[Assigned task]
Reproduce word for word the lines between those holding "Hi, I’m @ArvidWedtstein" and "I'm Christadrian Sanya", inclusive, and nothing else from the data below.

[Stored items]
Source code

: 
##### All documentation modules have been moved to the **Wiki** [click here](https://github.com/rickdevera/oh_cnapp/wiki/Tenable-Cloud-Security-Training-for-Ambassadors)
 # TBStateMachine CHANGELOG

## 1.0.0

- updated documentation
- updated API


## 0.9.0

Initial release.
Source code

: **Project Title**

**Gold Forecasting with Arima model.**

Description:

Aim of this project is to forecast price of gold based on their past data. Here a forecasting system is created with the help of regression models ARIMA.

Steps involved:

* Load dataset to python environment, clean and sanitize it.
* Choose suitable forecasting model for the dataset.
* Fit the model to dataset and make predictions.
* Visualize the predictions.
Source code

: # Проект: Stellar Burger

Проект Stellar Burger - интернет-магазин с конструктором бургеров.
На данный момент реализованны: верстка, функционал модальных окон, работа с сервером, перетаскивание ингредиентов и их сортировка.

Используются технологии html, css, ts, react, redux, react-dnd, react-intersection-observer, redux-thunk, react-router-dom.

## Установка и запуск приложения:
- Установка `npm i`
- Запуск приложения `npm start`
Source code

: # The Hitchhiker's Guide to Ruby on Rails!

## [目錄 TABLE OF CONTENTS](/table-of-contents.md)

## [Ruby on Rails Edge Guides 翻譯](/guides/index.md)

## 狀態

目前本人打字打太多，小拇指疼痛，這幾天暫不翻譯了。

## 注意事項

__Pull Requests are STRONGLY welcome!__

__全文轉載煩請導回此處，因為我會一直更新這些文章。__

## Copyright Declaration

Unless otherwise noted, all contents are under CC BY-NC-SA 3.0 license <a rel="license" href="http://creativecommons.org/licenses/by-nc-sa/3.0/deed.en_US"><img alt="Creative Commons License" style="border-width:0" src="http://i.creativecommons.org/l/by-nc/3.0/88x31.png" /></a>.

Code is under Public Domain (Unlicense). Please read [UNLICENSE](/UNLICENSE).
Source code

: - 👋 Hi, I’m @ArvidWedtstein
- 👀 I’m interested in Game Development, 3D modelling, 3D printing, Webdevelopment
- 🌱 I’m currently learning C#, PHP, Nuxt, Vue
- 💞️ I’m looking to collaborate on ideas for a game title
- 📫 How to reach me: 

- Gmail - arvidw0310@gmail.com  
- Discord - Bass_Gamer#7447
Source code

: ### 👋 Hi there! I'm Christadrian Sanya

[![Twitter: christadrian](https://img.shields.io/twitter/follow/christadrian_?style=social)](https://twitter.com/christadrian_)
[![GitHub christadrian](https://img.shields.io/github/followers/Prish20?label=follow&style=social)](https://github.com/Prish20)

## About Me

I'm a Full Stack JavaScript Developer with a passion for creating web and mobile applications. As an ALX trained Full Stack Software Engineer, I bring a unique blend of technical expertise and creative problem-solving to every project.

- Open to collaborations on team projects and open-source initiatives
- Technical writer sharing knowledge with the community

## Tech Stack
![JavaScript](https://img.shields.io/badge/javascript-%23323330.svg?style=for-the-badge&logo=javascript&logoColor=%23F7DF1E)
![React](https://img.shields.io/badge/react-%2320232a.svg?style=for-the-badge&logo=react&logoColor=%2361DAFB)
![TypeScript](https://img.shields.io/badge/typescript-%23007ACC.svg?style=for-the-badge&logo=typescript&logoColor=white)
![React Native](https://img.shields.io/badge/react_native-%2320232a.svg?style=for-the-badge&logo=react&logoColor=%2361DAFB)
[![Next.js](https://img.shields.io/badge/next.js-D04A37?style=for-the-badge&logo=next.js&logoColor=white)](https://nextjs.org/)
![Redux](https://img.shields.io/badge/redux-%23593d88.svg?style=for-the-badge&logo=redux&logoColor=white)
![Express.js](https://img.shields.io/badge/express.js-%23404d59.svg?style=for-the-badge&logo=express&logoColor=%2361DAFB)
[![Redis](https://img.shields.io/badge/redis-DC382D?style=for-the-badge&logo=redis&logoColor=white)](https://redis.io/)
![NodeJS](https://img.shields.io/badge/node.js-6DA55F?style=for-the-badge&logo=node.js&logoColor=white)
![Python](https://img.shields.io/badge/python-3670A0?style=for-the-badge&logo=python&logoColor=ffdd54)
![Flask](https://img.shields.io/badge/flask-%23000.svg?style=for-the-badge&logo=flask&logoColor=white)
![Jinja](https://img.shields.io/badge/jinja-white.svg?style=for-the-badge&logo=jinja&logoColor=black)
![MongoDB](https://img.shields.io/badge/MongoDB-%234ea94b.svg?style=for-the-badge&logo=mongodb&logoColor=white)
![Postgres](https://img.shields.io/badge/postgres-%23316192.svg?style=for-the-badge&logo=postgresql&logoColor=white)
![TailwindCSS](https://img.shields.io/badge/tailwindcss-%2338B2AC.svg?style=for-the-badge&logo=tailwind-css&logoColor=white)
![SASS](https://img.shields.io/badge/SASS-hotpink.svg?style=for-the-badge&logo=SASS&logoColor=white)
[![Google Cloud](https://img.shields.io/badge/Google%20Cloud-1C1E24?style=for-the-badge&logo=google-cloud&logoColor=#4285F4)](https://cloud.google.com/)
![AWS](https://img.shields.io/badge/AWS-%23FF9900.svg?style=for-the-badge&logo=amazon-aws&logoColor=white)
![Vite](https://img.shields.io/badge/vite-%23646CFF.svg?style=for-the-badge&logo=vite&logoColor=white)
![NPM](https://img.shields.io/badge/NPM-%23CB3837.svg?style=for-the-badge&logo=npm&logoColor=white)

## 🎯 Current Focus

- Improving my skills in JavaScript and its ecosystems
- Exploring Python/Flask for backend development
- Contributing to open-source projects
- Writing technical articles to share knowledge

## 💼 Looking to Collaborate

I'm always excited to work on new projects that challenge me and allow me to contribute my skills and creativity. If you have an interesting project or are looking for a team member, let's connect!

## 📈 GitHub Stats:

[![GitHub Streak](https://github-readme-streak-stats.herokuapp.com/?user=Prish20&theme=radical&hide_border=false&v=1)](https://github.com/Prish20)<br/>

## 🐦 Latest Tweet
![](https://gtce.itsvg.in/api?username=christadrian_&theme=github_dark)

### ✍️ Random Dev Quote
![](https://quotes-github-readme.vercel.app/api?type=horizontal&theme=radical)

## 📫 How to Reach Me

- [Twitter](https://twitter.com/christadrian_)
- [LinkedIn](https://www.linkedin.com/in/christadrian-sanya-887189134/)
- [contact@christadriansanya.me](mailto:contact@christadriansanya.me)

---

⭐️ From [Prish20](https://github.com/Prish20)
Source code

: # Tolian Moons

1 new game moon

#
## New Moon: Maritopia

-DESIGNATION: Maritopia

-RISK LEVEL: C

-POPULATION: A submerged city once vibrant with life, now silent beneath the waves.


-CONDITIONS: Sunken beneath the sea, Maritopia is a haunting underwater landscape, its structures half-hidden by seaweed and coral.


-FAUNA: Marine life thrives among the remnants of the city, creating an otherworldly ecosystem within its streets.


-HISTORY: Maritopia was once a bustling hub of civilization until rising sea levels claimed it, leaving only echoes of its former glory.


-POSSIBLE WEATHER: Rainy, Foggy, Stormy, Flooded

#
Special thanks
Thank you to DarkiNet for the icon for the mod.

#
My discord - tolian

[Task solution]
: - 👋 Hi, I’m @ArvidWedtstein
- 👀 I’m interested in Game Development, 3D modelling, 3D printing, Webdevelopment
- 🌱 I’m currently learning C#, PHP, Nuxt, Vue
- 💞️ I’m looking to collaborate on ideas for a game title
- 📫 How to reach me: 

- Gmail - arvidw0310@gmail.com  
- Discord - Bass_Gamer#7447
Source code

: ### 👋 Hi there! I'm Christadrian Sanya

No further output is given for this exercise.